NYC Shores Flooded With Whales And Experts Think They Know Why

humpback whales
A Humpback whale lunge feeding as Bunker fish fly out of the way from being eaten off NYC's Rockaway Beach on September 15, 2014 in New York City. Artie Raslich/Getty Images

The number of whales spotted in the waters off New York City has increased by 540 percent in the last eight years, according to researchers.

In 2010, experts from non-profit Gotham Whale identified just five whales in local waters across the whole year. However, in 2018, the number of sightings jumped to a staggering 272, the vast majority being humpbacks, Patch reported.

The non-profit says that the recent spike in whale sightings is the result of several successful environmental policies—including the Clean Water Act, the Endangered Species Act and the Marine Mammal Protection Act—as well as a decrease in pollution in the Hudson River.

"So the Hudson River, instead of bringing out pollution to the areas we see whales—the lower estuary and the area right outside the mouth of the Hudson—it's bringing nutrients," Paul Sieswerda, founder of Gotham Whale, told Patch.
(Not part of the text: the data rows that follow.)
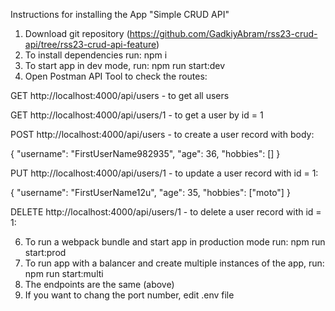 Instructions for installing the App "Simple CRUD API"

1. Download git repository (https://github.com/GadkiyAbram/rss23-crud-api/tree/rss23-crud-api-feature)
2. To install dependencies run: npm i
3. To start app in dev mode, run: npm run start:dev
4. Open Postman API Tool to check the routes:
   
GET http://localhost:4000/api/users - to get all users

GET http://localhost:4000/api/users/1 - to get a user by id = 1

POST http://localhost:4000/api/users - to create a user record with body:

   {
     "username": "FirstUserName982935",
     "age": 36,
     "hobbies": []
   }
   
PUT http://localhost:4000/api/users/1 - to update a user record with id = 1:

   {
     "username": "FirstUserName12u",
     "age": 35,
     "hobbies": ["moto"]
   }
   
DELETE http://localhost:4000/api/users/1 - to delete a user record with id = 1:

6. To run a webpack bundle and start app in production mode run: npm run start:prod
7. To run app with a balancer and create multiple instances of the app, run: npm run start:multi
8. The endpoints are the same (above)
9. If you want to chang the port number, edit .env file

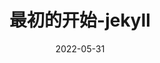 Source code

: ---
title: 最初的开始-jekyll
description: 这是一切开始的地方
date: 2022-05-31
slug: initial-blog-jekyll
categories:
    - 
--- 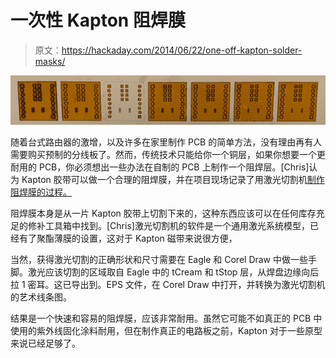 # 一次性 Kapton 阻焊膜

> 原文：<https://hackaday.com/2014/06/22/one-off-kapton-solder-masks/>

![soldermask](img/e3127f4e0d59794974dc2d6657d607bf.png)

随着台式路由器的激增，以及许多在家里制作 PCB 的简单方法，没有理由再有人需要购买预制的分线板了。然而，传统技术只能给你一个铜层，如果你想要一个更耐用的 PCB，你必须想出一些办法在自制的 PCB 上制作一个阻焊层。[Chris]认为 Kapton 胶带可以做一个合理的阻焊膜，并在项目现场记录了用激光切割机[制作阻焊膜的过程。](http://hackaday.io/project/1554-Making-a-solder-mask-using-Kapton-tape)

阻焊膜本身是从一片 Kapton 胶带上切割下来的，这种东西应该可以在任何库存充足的修补工具箱中找到。[Chris]激光切割机的软件是一个通用激光系统模型，已经有了聚酯薄膜的设置，这对于 Kapton 磁带来说很方便，

当然，获得激光切割的正确形状和尺寸需要在 Eagle 和 Corel Draw 中做一些手脚。激光应该切割的区域取自 Eagle 中的 tCream 和 tStop 层，从焊盘边缘向后拉 1 密耳。这已导出到。EPS 文件，在 Corel Draw 中打开，并转换为激光切割机的艺术线条图。

结果是一个快速和容易的阻焊膜，应该非常耐用。虽然它可能不如真正的 PCB 中使用的紫外线固化涂料耐用，但在制作真正的电路板之前，Kapton 对于一些原型来说已经足够了。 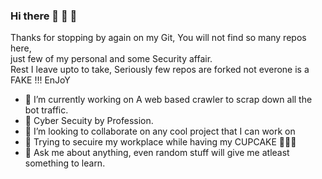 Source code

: ### Hi there  👋 👋 👋 

Thanks for stopping by again on my Git, You will not find so many repos here, \
just few of my personal and some Security affair. \
Rest I leave upto to take, Seriously few repos are forked not everone is a FAKE !!! EnJoY


- 🔭 I’m currently working on A web based crawler to scrap down all the bot traffic.
- 🌱 Cyber Secuity by Profession.
- 👯 I’m looking to collaborate on any cool project that I can work on
- 🤔 Trying to secuire my workplace while having my CUPCAKE 🧁🧁🧁
- 💬 Ask me about anything, even random stuff will give me atleast something to learn. 

<!--
**bhandarisandeep/bhandarisandeep** is a ✨ _special_ ✨ repository because its `README.md` (this file) appears on your GitHub profile.

Here are some ideas to get you started:

- 🔭 I’m currently working on ...
- 🌱 I’m currently learning ...
- 👯 I’m looking to collaborate on ...
- 🤔 I’m looking for help with ...
- 💬 Ask me about ...
- 📫 How to reach me: ...
- 😄 Pronouns: ...
- ⚡ Fun fact: ...
-->
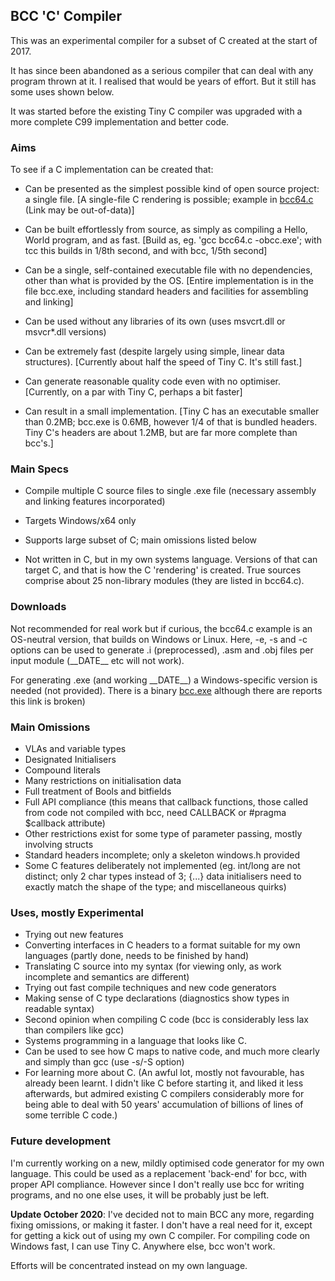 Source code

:## BCC 'C' Compiler

This was an experimental compiler for a subset of C created at the start of 2017.

It has since been abandoned as a serious compiler that can deal with any program thrown at it. I realised that would be years of effort. But it still has some uses shown below.

It was started before the existing Tiny C compiler was upgraded with a more complete C99 implementation and better code.

### Aims

To see if a C implementation can be created that:

* Can be presented as the simplest possible kind of open source project: a single file. \[A single-file C rendering is possible; example in [bcc64.c](https://raw.githubusercontent.com/sal55/langs/master/bcc64.c) (Link may be out-of-data)\]

* Can be built effortlessly from source, as simply as compiling a Hello, World program, and as fast. \[Build as, eg. 'gcc bcc64.c -obcc.exe'; with tcc this builds in 1/8th second, and with bcc, 1/5th second\]

* Can be a single, self-contained executable file with no dependencies, other than what is provided by the OS. \[Entire implementation is in the file bcc.exe, including standard headers and facilities for assembling and linking\]

* Can be used without any libraries of its own (uses msvcrt.dll or msvcr*.dll versions)

* Can be extremely fast (despite largely using simple, linear data structures). \[Currently about half the speed of Tiny C. It's still fast.\]

* Can generate reasonable quality code even with no optimiser. \[Currently, on a par with Tiny C, perhaps a bit faster\]

* Can result in a small implementation. \[Tiny C has an executable smaller than 0.2MB; bcc.exe is 0.6MB, however 1/4 of that is bundled headers. Tiny C's headers are about 1.2MB, but are far more complete than bcc's.\]

### Main Specs

* Compile multiple C source files to single .exe file (necessary assembly and linking features incorporated)

* Targets Windows/x64 only

* Supports large subset of C; main omissions listed below

* Not written in C, but in my own systems language. Versions of that can target C, and that is how the C 'rendering' is created. True sources comprise about 25 non-library modules (they are listed in bcc64.c).

### Downloads

Not recommended for real work but if curious, the bcc64.c example is an OS-neutral version, that builds on Windows or Linux. Here, -e, -s and -c options can be used to generate .i (preprocessed), .asm and .obj files per input module (\_\_DATE\_\_ etc will not work).

For generating .exe (and working \_\_DATE\_\_) a Windows-specific version is needed (not provided). There is a binary [bcc.exe](http://www.bcas.freeuk.com/bcc.exe) although there are reports this link is broken)

### Main Omissions

* VLAs and variable types
* Designated Initialisers
* Compound literals
* Many restrictions on initialisation data
* Full treatment of Bools and bitfields 
* Full API compliance (this means that callback functions, those called from code not compiled with bcc, need CALLBACK or #pragma $callback attribute)
* Other restrictions exist for some type of parameter passing, mostly involving structs
* Standard headers incomplete; only a skeleton windows.h provided
* Some C features deliberately not implemented (eg. int/long are not distinct; only 2 char types instead of 3; {...} data initialisers need to exactly match the shape of the type; and miscellaneous quirks)

### Uses, mostly Experimental

* Trying out new features
* Converting interfaces in C headers to a format suitable for my own languages (partly done, needs to be finished by hand)
* Translating C source into my syntax (for viewing only, as work incomplete and semantics are different)
* Trying out fast compile techniques and new code generators
* Making sense of C type declarations (diagnostics show types in readable syntax)
* Second opinion when compiling C code (bcc is considerably less lax than compilers like gcc)
* Systems programming in a language that looks like C.
* Can be used to see how C maps to native code, and much more clearly and simply than gcc (use -s/-S option)
* For learning more about C. (An awful lot, mostly not favourable, has already been learnt. I didn't like C before starting it, and liked it less afterwards, but admired existing C compilers considerably more for being able to deal with 50 years' accumulation of billions of lines of some terrible C code.)

### Future development

I'm currently working on a new, mildly optimised code generator for my own language. This could be used as a replacement 'back-end' for bcc, with proper API compliance. However since I don't really use bcc for writing programs, and no one else uses, it will be probably just be left.

**Update October 2020**: I've decided not to main BCC any more, regarding fixing omissions, or making it faster. I don't have a real need for it, except for getting a kick out of using my own C compiler. For compiling code on Windows fast, I can use Tiny C. Anywhere else, bcc won't work.

Efforts will be concentrated instead on my own language.

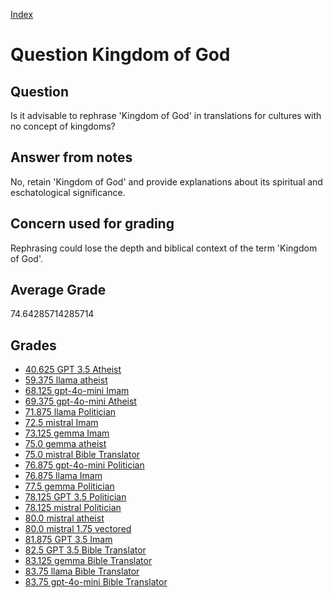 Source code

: 
[Index](../../index.md)
# Question Kingdom of God
## Question
Is it advisable to rephrase 'Kingdom of God' in translations for cultures with no concept of kingdoms?

## Answer from notes
No, retain 'Kingdom of God' and provide explanations about its spiritual and eschatological significance.

## Concern used for grading
Rephrasing could lose the depth and biblical context of the term 'Kingdom of God'.

## Average Grade
74.64285714285714

## Grades
 * [40.625 GPT 3.5 Atheist](../answers/GPT_3.5_Atheist/Kingdom_of_God.md)
 * [59.375 llama atheist](../answers/llama_atheist/Kingdom_of_God.md)
 * [68.125 gpt-4o-mini Imam](../answers/gpt-4o-mini_Imam/Kingdom_of_God.md)
 * [69.375 gpt-4o-mini Atheist](../answers/gpt-4o-mini_Atheist/Kingdom_of_God.md)
 * [71.875 llama Politician](../answers/llama_Politician/Kingdom_of_God.md)
 * [72.5 mistral Imam](../answers/mistral_Imam/Kingdom_of_God.md)
 * [73.125 gemma Imam](../answers/gemma_Imam/Kingdom_of_God.md)
 * [75.0 gemma atheist](../answers/gemma_atheist/Kingdom_of_God.md)
 * [75.0 mistral Bible Translator](../answers/mistral_Bible_Translator/Kingdom_of_God.md)
 * [76.875 gpt-4o-mini Politician](../answers/gpt-4o-mini_Politician/Kingdom_of_God.md)
 * [76.875 llama Imam](../answers/llama_Imam/Kingdom_of_God.md)
 * [77.5 gemma Politician](../answers/gemma_Politician/Kingdom_of_God.md)
 * [78.125 GPT 3.5 Politician](../answers/GPT_3.5_Politician/Kingdom_of_God.md)
 * [78.125 mistral Politician](../answers/mistral_Politician/Kingdom_of_God.md)
 * [80.0 mistral atheist](../answers/mistral_atheist/Kingdom_of_God.md)
 * [80.0 mistral 1.75 vectored](../answers/mistral_1.75_vectored/Kingdom_of_God.md)
 * [81.875 GPT 3.5 Imam](../answers/GPT_3.5_Imam/Kingdom_of_God.md)
 * [82.5 GPT 3.5 Bible Translator](../answers/GPT_3.5_Bible_Translator/Kingdom_of_God.md)
 * [83.125 gemma Bible Translator](../answers/gemma_Bible_Translator/Kingdom_of_God.md)
 * [83.75 llama Bible Translator](../answers/llama_Bible_Translator/Kingdom_of_God.md)
 * [83.75 gpt-4o-mini Bible Translator](../answers/gpt-4o-mini_Bible_Translator/Kingdom_of_God.md)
This increase in nutrients has led to an increase in algae which attracts a type of fish known as Menhaden that is a major source of food for humpbacks. In fact, Menhaden are eaten by so many different species that they have been described as the "most important fish in the sea," according to the Pew Charitable Trust's Mid-Atlantic Conservation Project.

Sieswerda said that the size of the humpback whales—which can grow up to 60 feet long—spotted by the non-proft was impressive.
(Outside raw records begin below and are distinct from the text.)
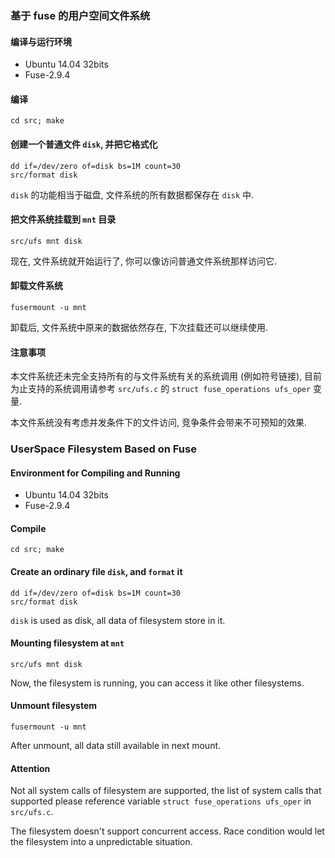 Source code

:### 基于 fuse 的用户空间文件系统

#### 编译与运行环境
* Ubuntu 14.04 32bits
* Fuse-2.9.4

#### 编译
	cd src; make

#### 创建一个普通文件 `disk`, 并把它格式化
	dd if=/dev/zero of=disk bs=1M count=30
	src/format disk
`disk` 的功能相当于磁盘, 文件系统的所有数据都保存在 `disk` 中.

#### 把文件系统挂载到 `mnt` 目录
	src/ufs mnt disk

现在, 文件系统就开始运行了, 你可以像访问普通文件系统那样访问它.

#### 卸载文件系统
	fusermount -u mnt
卸载后, 文件系统中原来的数据依然存在, 下次挂载还可以继续使用.

#### 注意事项
本文件系统还未完全支持所有的与文件系统有关的系统调用 (例如符号链接), 目前
为止支持的系统调用请参考 `src/ufs.c` 的 `struct fuse_operations ufs_oper`
变量.

本文件系统没有考虑并发条件下的文件访问, 竞争条件会带来不可预知的效果.

### UserSpace Filesystem Based on Fuse

#### Environment for Compiling and Running
* Ubuntu 14.04 32bits
* Fuse-2.9.4

#### Compile
	cd src; make

#### Create an ordinary file `disk`, and `format` it
	dd if=/dev/zero of=disk bs=1M count=30
	src/format disk

`disk` is used as disk, all data of filesystem store in it.

#### Mounting filesystem at `mnt`
	src/ufs mnt disk

Now, the filesystem is running, you can access it like other filesystems.

#### Unmount filesystem
	fusermount -u mnt

After unmount, all data still available in next mount.

#### Attention
Not all system calls of filesystem are supported, the list of system calls
that supported please reference variable `struct fuse_operations ufs_oper`
in `src/ufs.c`.

The filesystem doesn't support concurrent access. Race condition would
let the filesystem into a unpredictable situation.
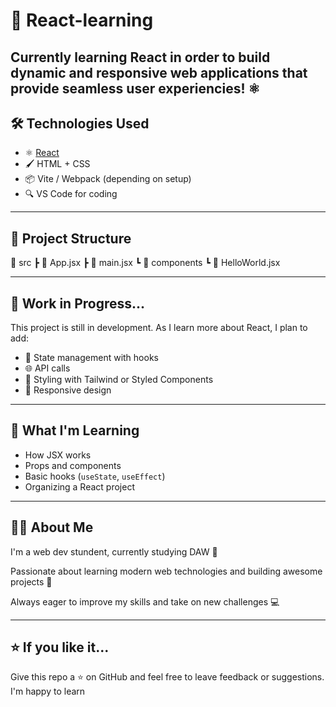 # 🚀 React-learning
Currently learning React in order to build dynamic and responsive web applications that provide seamless user experiencies! ⚛️
---

## 🛠️ Technologies Used

- ⚛️ [React](https://reactjs.org/)
- 🖌️ HTML + CSS
- 📦 Vite / Webpack (depending on setup)
- 🔍 VS Code for coding

---

## 📂 Project Structure

📁 src
┣ 📄 App.jsx
┣ 📄 main.jsx
┗ 📁 components
┗ 📄 HelloWorld.jsx


---

## 🚧 Work in Progress...

This project is still in development. As I learn more about React, I plan to add:

- 🔁 State management with hooks
- 🌐 API calls
- 💅 Styling with Tailwind or Styled Components
- 📱 Responsive design

---

## 🧠 What I'm Learning

- How JSX works
- Props and components
- Basic hooks (`useState`, `useEffect`)
- Organizing a React project

---

## 🧑‍💻 About Me

I'm a web dev stundent, currently studying DAW 🙌  

Passionate about learning modern web technologies and building awesome projects 🚀  

Always eager to improve my skills and take on new challenges 💻  

---

## ⭐ If you like it...

Give this repo a ⭐ on GitHub and feel free to leave feedback or suggestions. I'm happy to learn  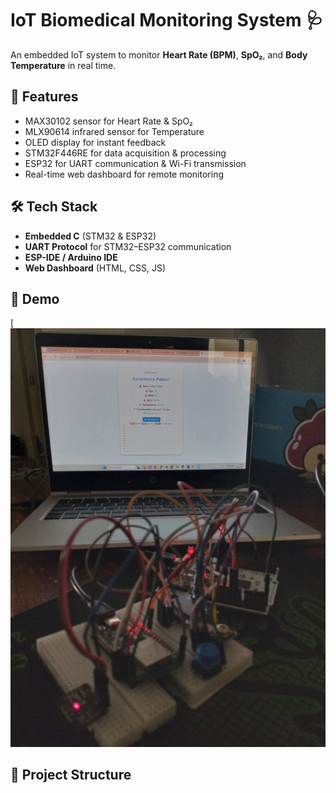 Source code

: # IoT Biomedical Monitoring System 🩺

An embedded IoT system to monitor **Heart Rate (BPM)**, **SpO₂**, and **Body Temperature** in real time.

## 🚀 Features
- MAX30102 sensor for Heart Rate & SpO₂
- MLX90614 infrared sensor for Temperature
- OLED display for instant feedback
- STM32F446RE for data acquisition & processing
- ESP32 for UART communication & Wi-Fi transmission
- Real-time web dashboard for remote monitoring

## 🛠️ Tech Stack
- **Embedded C** (STM32 & ESP32)
- **UART Protocol** for STM32–ESP32 communication
- **ESP-IDE / Arduino IDE**
- **Web Dashboard** (HTML, CSS, JS)

## 📸 Demo
[![Project demo](photo/1746206376978.jpg)

## 📂 Project Structure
"The sheer size alone is incredible," he said. "They're like buses, and to think that's a living animal and to think that is has the power and grace to completely jump out of the water when they breach is a spectacle that I think is unique to the animal kingdom."

Gotham Whale identifies individual humpbacks by looking at the underside of their fluke, or tail—which is unique to each animal, containing a variety of distinct patterns and colorizations.
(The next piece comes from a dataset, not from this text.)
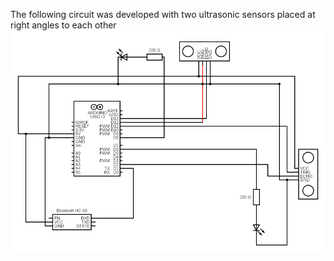 The following circuit was developed with two ultrasonic sensors placed at right angles to each other
![circuit](https://github.com/wikwikwok/LTTS_miniproject_SDLC/blob/main/3_Implementation/Main/circuit.png)
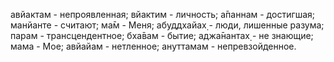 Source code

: авйактам - непроявленная; вйактим - личность; а̄паннам - достигшая; манйанте - считают; ма̄м - Меня; абуддхайах̣ - люди, лишенные разума; парам - трансцендентное; бха̄вам - бытие; аджа̄нантах̣ - не знающие; мама - Мое; авйайам - нетленное; ануттамам - непревзойденное.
Every time the non-profit spots a whale near New York City, it makes a note of the individual animal. Currently, their catalogue contains 110 individuals, one of which was named Jerry by Gotham's photographer Artie Raslich, a fan of the Grateful Dead.

Jerry—the whale which the team have the most information on—was first spotted on what would have been the birthday of the band's late guitarist Jerry Garcia, from a boat named after their song "Ship of Fools."

"There's no way we couldn't call him Jerry," said Sieswerda.